By Sarah Brenner, JD
If you are considering converting an IRA to a Roth IRA in 2018, time is quickly running out. Here are 5 things you need to know when making a decision:
1. The Deadline – The deadline for a 2018 conversion is the end of the calendar year. There is a common misconception that a conversion can be done up to the client’s tax-filing deadline. That is NOT the case. There is no such thing as a prior-year conversion. The distribution must be taken in 2018 and reported on a 2018 Form 1099-R. It is best not to wait until the last minute. Be sure to leave enough time to complete the transaction.
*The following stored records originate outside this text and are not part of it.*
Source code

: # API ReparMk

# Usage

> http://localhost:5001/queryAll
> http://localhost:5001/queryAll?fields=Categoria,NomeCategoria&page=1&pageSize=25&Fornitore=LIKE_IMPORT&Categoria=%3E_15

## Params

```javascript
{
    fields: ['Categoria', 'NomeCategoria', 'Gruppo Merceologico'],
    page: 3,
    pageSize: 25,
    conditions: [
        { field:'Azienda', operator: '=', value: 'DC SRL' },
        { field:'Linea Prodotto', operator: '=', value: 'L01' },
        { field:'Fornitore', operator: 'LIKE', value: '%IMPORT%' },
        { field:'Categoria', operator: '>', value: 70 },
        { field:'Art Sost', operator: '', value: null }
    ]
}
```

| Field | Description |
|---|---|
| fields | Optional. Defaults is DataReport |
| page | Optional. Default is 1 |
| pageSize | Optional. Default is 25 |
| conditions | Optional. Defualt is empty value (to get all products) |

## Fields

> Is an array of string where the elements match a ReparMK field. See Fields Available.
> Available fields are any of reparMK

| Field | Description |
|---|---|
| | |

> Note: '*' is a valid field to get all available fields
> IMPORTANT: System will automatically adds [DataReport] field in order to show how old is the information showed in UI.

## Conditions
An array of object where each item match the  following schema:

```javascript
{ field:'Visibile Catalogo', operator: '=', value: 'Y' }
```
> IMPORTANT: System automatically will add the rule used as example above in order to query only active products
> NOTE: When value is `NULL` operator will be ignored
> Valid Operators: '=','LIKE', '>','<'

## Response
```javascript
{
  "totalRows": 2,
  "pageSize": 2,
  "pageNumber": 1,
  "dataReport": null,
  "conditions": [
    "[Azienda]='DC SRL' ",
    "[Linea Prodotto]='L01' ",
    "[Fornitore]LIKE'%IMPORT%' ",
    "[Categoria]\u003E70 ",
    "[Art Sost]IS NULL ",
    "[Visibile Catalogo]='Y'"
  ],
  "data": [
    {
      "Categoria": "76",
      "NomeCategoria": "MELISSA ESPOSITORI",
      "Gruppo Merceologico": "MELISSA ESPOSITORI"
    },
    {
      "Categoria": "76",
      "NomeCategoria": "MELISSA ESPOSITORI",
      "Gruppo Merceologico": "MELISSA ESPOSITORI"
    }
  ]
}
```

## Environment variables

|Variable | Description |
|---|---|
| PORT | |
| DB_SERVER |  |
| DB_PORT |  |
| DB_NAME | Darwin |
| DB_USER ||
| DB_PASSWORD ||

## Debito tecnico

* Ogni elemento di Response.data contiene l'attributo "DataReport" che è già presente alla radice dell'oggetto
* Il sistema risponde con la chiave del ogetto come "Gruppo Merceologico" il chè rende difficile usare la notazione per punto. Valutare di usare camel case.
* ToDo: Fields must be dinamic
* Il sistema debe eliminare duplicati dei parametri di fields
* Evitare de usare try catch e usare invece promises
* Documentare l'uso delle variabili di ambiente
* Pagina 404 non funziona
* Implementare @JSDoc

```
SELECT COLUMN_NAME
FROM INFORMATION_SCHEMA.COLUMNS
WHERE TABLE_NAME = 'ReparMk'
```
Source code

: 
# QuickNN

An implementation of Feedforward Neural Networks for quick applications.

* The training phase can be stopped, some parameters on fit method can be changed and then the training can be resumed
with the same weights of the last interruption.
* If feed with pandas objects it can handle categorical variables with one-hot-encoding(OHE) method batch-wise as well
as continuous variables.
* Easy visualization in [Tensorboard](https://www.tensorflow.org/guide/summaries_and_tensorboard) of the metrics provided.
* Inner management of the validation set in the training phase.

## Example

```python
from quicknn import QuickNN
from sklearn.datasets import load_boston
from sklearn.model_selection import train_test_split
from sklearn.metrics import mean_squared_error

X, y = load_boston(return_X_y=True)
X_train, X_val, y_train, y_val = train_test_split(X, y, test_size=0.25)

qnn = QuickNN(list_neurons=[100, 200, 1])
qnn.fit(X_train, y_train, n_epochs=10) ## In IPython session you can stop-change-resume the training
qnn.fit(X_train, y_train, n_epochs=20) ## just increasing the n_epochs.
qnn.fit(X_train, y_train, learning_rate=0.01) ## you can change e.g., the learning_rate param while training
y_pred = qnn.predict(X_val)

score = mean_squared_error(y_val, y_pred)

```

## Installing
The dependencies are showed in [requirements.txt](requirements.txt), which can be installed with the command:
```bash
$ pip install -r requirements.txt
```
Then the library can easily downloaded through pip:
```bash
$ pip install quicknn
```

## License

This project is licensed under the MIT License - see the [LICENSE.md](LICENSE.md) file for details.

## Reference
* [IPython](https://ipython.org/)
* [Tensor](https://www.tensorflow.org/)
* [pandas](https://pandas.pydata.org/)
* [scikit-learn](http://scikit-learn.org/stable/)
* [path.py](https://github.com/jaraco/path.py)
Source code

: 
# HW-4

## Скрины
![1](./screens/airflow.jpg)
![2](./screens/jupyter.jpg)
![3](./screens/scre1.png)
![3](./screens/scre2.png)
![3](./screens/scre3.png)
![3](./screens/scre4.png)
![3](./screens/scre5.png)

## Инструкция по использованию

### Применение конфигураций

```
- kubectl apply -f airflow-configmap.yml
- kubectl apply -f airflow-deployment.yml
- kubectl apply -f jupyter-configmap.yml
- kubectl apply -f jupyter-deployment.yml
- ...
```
2. The Trade Off – If you convert your traditional IRA to a Roth IRA in 2018, your pretax traditional IRA funds will be included in your income for 2018. This will increase your 2018 income which may impact deductions, credits, exemptions, phase-outs, the taxation of your social security benefits, and Medicare Part B and Part D premiums; in other words, anything on your tax return could be impacted by an increase in your income. That may sound like a heavy tax burden but keep it in perspective. Remember, the extra income will only be for 2018, the year of the conversion. The trade-off is a big tax benefit down the road. If you follow the rules for qualified Roth IRA distributions, all of your Roth IRA funds, including the earnings, will be tax-free when distributed to you or your beneficiaries.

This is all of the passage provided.